LONDON – Europe is once again divided between East and West – only this time the fault line runs through the European Union. The eastern members – most notably Poland and the Baltic states – are clinging fast to the EU in the face of Russian aggression. At the other geographic and political extreme, the United Kingdom is threatening to walk out on Europe for good.

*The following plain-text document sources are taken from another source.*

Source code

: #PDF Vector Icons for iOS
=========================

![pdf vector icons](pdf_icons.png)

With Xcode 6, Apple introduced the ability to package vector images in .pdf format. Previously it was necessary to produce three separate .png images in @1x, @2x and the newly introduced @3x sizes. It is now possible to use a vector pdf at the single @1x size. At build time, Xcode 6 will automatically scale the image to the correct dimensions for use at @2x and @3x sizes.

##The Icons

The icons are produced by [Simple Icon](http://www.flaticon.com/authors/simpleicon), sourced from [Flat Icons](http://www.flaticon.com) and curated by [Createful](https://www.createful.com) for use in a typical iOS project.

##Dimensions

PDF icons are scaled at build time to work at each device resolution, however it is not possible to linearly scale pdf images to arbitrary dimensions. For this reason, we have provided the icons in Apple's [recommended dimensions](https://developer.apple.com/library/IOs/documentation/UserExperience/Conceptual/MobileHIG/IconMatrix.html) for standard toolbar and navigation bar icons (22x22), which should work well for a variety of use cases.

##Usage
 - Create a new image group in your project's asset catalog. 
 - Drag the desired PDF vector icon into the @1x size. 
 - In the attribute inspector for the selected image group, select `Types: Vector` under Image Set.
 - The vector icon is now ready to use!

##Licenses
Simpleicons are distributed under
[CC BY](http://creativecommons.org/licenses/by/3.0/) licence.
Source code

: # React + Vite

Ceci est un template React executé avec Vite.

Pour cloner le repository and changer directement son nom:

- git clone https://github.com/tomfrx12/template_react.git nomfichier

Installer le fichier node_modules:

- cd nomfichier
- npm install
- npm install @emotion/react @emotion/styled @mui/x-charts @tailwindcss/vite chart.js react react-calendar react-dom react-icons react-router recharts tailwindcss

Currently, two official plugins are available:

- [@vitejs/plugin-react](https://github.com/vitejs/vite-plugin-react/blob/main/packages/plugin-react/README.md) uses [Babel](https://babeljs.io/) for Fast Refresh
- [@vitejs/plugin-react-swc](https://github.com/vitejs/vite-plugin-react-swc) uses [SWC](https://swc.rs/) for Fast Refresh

Decisions being taken today on Europe's eastern and western peripheries are likely to shape a new balance of power.
It is not difficult to imagine Europe after a British withdrawal: a French-German axis in control, Russia empowered, America bypassing a now-weakened Britain, pro-EU Scotland threatening once again to leave the UK, and England turning inward as Euroskeptics convince themselves that Britain always is strongest when alone.
And, given the effects of UK Euroskepticism so far, no crystal ball is needed to foresee the impact on Britain of withdrawal from the EU. As former European Commission President José Manuel Barroso put it in December, “I have never seen in all my years in the European Council…a big country as isolated as Britain."
Indeed, the UK is now a fringe player in deciding a European growth strategy; marginal to trade debates that it used to lead; and, despite being a big lender, almost irrelevant to the future of Greece. And now, though Britain was a signatory of the 1994 Budapest Memorandum guaranteeing Ukrainian independence, only France and Germany attend any serious negotiations. British ministers want it both ways: “Russia must be countered by even greater European unity," they say. “But, by the way, we may be leaving."